シリア 化学兵器疑惑「国連の調査が先だ」

http://mainichi.jp/opinion/news/20130831k0000m070100000c.htmlより、
社説:英が攻撃断念 シリア泥沼化を恐れた
毎日新聞 2013年08月31日 02時30分

 前途の多難さを暗示する出来事だろうか。米国が検討するシリア攻撃に英国は参加しない見通しとなった。アサド政権側の軍事拠点攻撃を許可してほしいとする英政府の動議を、英下院が反対多数で否決したのだ。武力行使で米英が別行動を取るのは歴史的にも異例である。世界に驚きが走ったのも無理はない。
 英政府はこれまで米オバマ政権とともに、アサド政権が化学兵器を使ったと非難し、国連安保理ではシリア攻撃を容認する決議案を提示していた。米国と二人三脚で軍事介入の布石を打ってきた英国の脱落は、オバマ政権にとって痛手だろう。
 「特別な関係」とされる米英は、リビア攻撃(2011年)、イラク戦争(03年)、アフガニスタン攻撃(01年)、ユーゴスラビア空爆(1999年)、イラクとの湾岸戦争(91年)など主要な軍事行動で共闘してきた。だが、英下院は今回、化学兵器問題で国連調査団がまだ結論を出しておらず、安保理の協議も不十分として攻撃を認めなかった。
 そんな英議会の空気も、国連調査団の結論いかんでは変わるかもしれない。だが、米主導の北大西洋条約機構(NATO)加盟国の中でカナダやイタリアも不参加を表明したのは、化学兵器をめぐる問題だけでなく、軍事介入でシリア情勢はさらに泥沼化しないか、アサド政権を倒しても欧米にとって好ましい後継政権ができるのかという、もっともな疑問を見据えているからだろう。
 それ以前に、アフガンでの長い軍事作戦でNATO加盟国は疲れている。特にアフリカ・マリなどに軍事介入したフランスは新たな戦線を抱えたくあるまい。米国自身、巡航ミサイルなどで軍事拠点を破壊するのはともかく、地上軍派遣を必要とする事態を招きたくはないはずだ。
 しかも安保理はロシアや中国の反対で容認決議採択の見通しが立たず、英国に続いて米議会が攻撃に反対する可能性もある。米国は「大量破壊兵器の脅威」を大義名分として英軍とともにイラクに侵攻したが、同種の兵器を発見できなかった。そのイラク戦争の苦い教訓が今、立ちふさがっている。
 この際、オバマ大統領はもう一度、政治解決の方策を考えてはどうか。化学兵器を使った国を放置すれば、中東の同盟国イスラエルの安全にかかわるという判断もあろう。化学兵器は北朝鮮にもある。菅義偉官房長官が「日本にとって無関係ではない」と言うのは、その通りである。
 だが、軍事行動を殊更急ぐ必要はないはずだ。攻撃後のシリアで何が起きるのか。オバマ大統領は、攻撃に伴うプラスとマイナスを慎重に見極めて結論を出してほしい。

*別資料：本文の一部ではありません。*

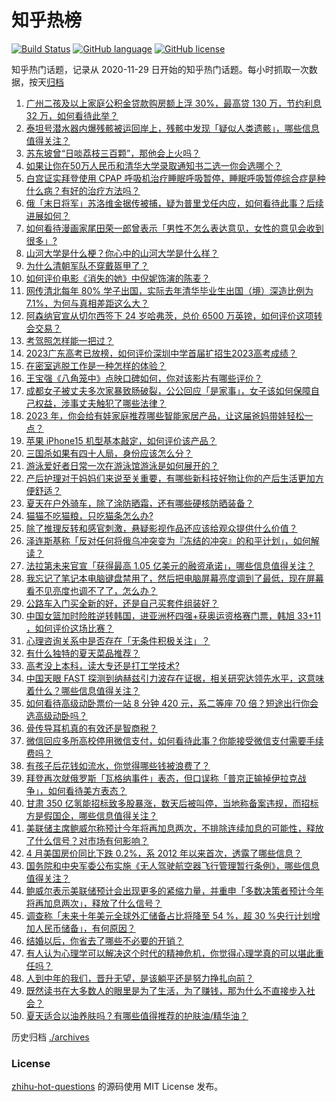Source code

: # 知乎热榜
[![Build Status](https://github.com/ToWeLong/zhihu-hot-questions/workflows/CI/badge.svg)](https://github.com/ToWeLong/zhihu-hot-questions/actions)
[![GitHub language](https://img.shields.io/badge/language-golang-orange.svg)](https://golang.org/)
[![GitHub license](https://img.shields.io/github/license/ToWeLong/zhihu-hot-questions)](https://github.com/ToWeLong/zhihu-hot-questions/blob/main/LICENSE)

知乎热门话题，记录从 2020-11-29 日开始的知乎热门话题。每小时抓取一次数据，按天[归档](./archives)

<!-- BEGIN -->

1. [广州二孩及以上家庭公积金贷款购房额上浮 30%，最高贷 130 万，节约利息 32 万，如何看待此举？](https://www.zhihu.com/question/609178796)
1. [泰坦号潜水器内爆残骸被运回岸上，残骸中发现「疑似人类遗骸」，哪些信息值得关注？](https://www.zhihu.com/question/609334039)
1. [苏东坡曾“日啖荔枝三百颗”，那他会上火吗？](https://www.zhihu.com/question/598568202)
1. [如果让你在50万人民币和清华大学录取通知书二选一你会选哪个？](https://www.zhihu.com/question/607748095)
1. [白宫证实拜登使用 CPAP 呼吸机治疗睡眠呼吸暂停，睡眠呼吸暂停综合症是种什么病？有好的治疗方法吗？](https://www.zhihu.com/question/609350758)
1. [俄「末日将军」苏洛维金据传被捕，疑为普里戈任内应，如何看待此事？后续进展如何？](https://www.zhihu.com/question/609355915)
1. [如何看待漫画家尾田荣一郎曾表示「男性不怎么表达意见，女性的意见会收到很多」?](https://www.zhihu.com/question/607642085)
1. [山河大学是什么梗？你心中的山河大学是什么样？](https://www.zhihu.com/question/609033191)
1. [为什么清朝军队不穿戴盔甲了？](https://www.zhihu.com/question/45172198)
1. [如何评价电影《消失的她》中倪妮饰演的陈麦？](https://www.zhihu.com/question/607678685)
1. [网传清北每年 80% 学子出国，实际去年清华毕业生出国（境）深造比例为7.1%，为何与真相差距这么大？](https://www.zhihu.com/question/609195242)
1. [阿森纳官宣从切尔西签下 24 岁哈弗茨，总价 6500 万英镑，如何评价这项转会交易？](https://www.zhihu.com/question/609345598)
1. [考驾照怎样能一把过？](https://www.zhihu.com/question/439943462)
1. [2023广东高考已放榜，如何评价深圳中学首届扩招生2023高考成绩？](https://www.zhihu.com/question/608749773)
1. [在密室逃脱工作是一种怎样的体验？](https://www.zhihu.com/question/292922127)
1. [王宝强《八角笼中》点映口碑如何，你对该影片有哪些评价？](https://www.zhihu.com/question/608000476)
1. [成都女子被丈夫多次家暴致肠破裂，公公回应「是家事」，女子该如何保障自己权益，涉事丈夫触犯了哪些法律？](https://www.zhihu.com/question/608734635)
1. [2023 年，你会给有娃家庭推荐哪些智能家居产品，让这届爸妈带娃轻松一点？](https://www.zhihu.com/question/608681528)
1. [苹果 iPhone15 机型基本敲定，如何评价该产品？](https://www.zhihu.com/question/601025532)
1. [三国杀如果有四十人局，身份应该怎么分？](https://www.zhihu.com/question/359316157)
1. [游泳爱好者日常一次在游泳馆游泳是如何展开的？](https://www.zhihu.com/question/607613101)
1. [产后护理对于妈妈们来说至关重要，有哪些新科技好物让你的产后生活更加方便舒适？](https://www.zhihu.com/question/606792774)
1. [夏天在户外骑车，除了涂防晒霜，还有哪些硬核防晒装备？](https://www.zhihu.com/question/605703908)
1. [猫猫不吃猫粮，只吃猫条怎么办?](https://www.zhihu.com/question/605874440)
1. [除了推理反转和感官刺激，悬疑影视作品还应该给观众提供什么价值？](https://www.zhihu.com/question/607977985)
1. [泽连斯基称「反对任何将俄乌冲突变为『冻结的冲突』的和平计划」，如何解读？](https://www.zhihu.com/question/609341151)
1. [法拉第未来官宣「获得最高 1.05 亿美元的融资承诺」，哪些信息值得关注？](https://www.zhihu.com/question/609170839)
1. [我忘记了笔记本电脑键盘禁用了，然后把电脑屏幕亮度调到了最低，现在屏幕看不见亮度也调不了了，怎么办？](https://www.zhihu.com/question/608618980)
1. [公路车入门买全新的好，还是自己买套件组装好？](https://www.zhihu.com/question/608402336)
1. [中国女篮加时险胜逆转韩国，进亚洲杯四强+获奥运资格赛门票，韩旭 33+11 ，如何评价这场比赛？](https://www.zhihu.com/question/609212218)
1. [心理咨询关系中是否存在「无条件积极关注」？](https://www.zhihu.com/question/607288452)
1. [有什么独特的夏天菜品推荐？](https://www.zhihu.com/question/608729283)
1. [高考没上本科，读大专还是打工学技术?](https://www.zhihu.com/question/609325880)
1. [中国天眼 FAST 探测到纳赫兹引力波存在证据，相关研究达领先水平，这意味着什么？哪些信息值得关注？](https://www.zhihu.com/question/609333015)
1. [如何看待高级动卧票价一站 8 分钟 420 元，系二等座 70 倍？短途出行你会选高级动卧吗？](https://www.zhihu.com/question/609342725)
1. [骨传导耳机真的有效还是智商税？](https://www.zhihu.com/question/607454625)
1. [微信回应多所高校停用微信支付，如何看待此事？你能接受微信支付需要手续费吗？](https://www.zhihu.com/question/609374806)
1. [有孩子后花钱如流水，你觉得哪些钱被浪费了？](https://www.zhihu.com/question/608757091)
1. [拜登再次就俄罗斯「瓦格纳事件」表态，但口误称「普京正输掉伊拉克战争」，如何看待美方表态？](https://www.zhihu.com/question/609352184)
1. [甘肃 350 亿氢能招标致多股暴涨，数天后被叫停，当地称备案违规，而招标方是假国企，哪些信息值得关注？](https://www.zhihu.com/question/609164890)
1. [美联储主席鲍威尔称预计今年将再加息两次，不排除连续加息的可能性，释放了什么信号？对市场有何影响？](https://www.zhihu.com/question/609334016)
1. [4 月美国房价同比下跌 0.2%，系 2012 年以来首次，透露了哪些信息？](https://www.zhihu.com/question/609336361)
1. [国务院和中央军委公布实施《无人驾驶航空器飞行管理暂行条例》，哪些信息值得关注？](https://www.zhihu.com/question/609227057)
1. [鲍威尔表示美联储预计会出现更多的紧缩力量，并重申「多数决策者预计今年将再加息两次」，释放了什么信号？](https://www.zhihu.com/question/609288325)
1. [调查称「未来十年美元全球外汇储备占比将降至 54 %，超 30 %央行计划增加人民币储备」，有何原因？](https://www.zhihu.com/question/609174009)
1. [结婚以后，你省去了哪些不必要的开销？](https://www.zhihu.com/question/608760984)
1. [有人认为心理学可以解决这个时代的精神危机，你觉得心理学真的可以堪此重任吗？](https://www.zhihu.com/question/597013110)
1. [人到中年的我们，晋升无望，是该躺平还是努力挣扎向前？](https://www.zhihu.com/question/601559377)
1. [既然读书在大多数人的眼里是为了生活，为了赚钱，那为什么不直接步入社会？](https://www.zhihu.com/question/609287356)
1. [夏天适合以油养肤吗？有哪些值得推荐的护肤油/精华油？](https://www.zhihu.com/question/607468498)

<!-- END -->

历史归档 [./archives](./archives)


### License
[zhihu-hot-questions](https://github.com/towelong/zhihu-hot-questions) 的源码使用 MIT License 发布。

http://www.jiji.com/jc/c?g=int_30&k=2013083000784より、
英離脱に左右されず=対シリア軍事攻撃で仏大統領

 【ブリュッセル時事】フランスのオランド大統領は30日付の仏紙ルモンド(電子版)とのインタビューで、「(軍事)作戦に参加するかどうかは各国の主権の問題だ」と語った。有志連合による対シリア武力行使を検討しているフランスは、英国の離脱に左右されず、自らの判断でシリアへの介入を決めるとの立場を明らかにした。
 29日の英下院による軍事行動動議の否決後、米国は従来方針に変更はないと表明している。シリアのアサド政権による化学兵器使用疑惑をめぐる懲罰目的の武力攻撃を実施した場合は、米仏両国が中心になるとみられる。
 AFP通信によると、インタビューで大統領は、シリアへの攻撃は9月4日までに行われる可能性があると述べた。仏議会では同日、シリア情勢を討議する緊急会合が予定されている。(2013/08/30-21:46)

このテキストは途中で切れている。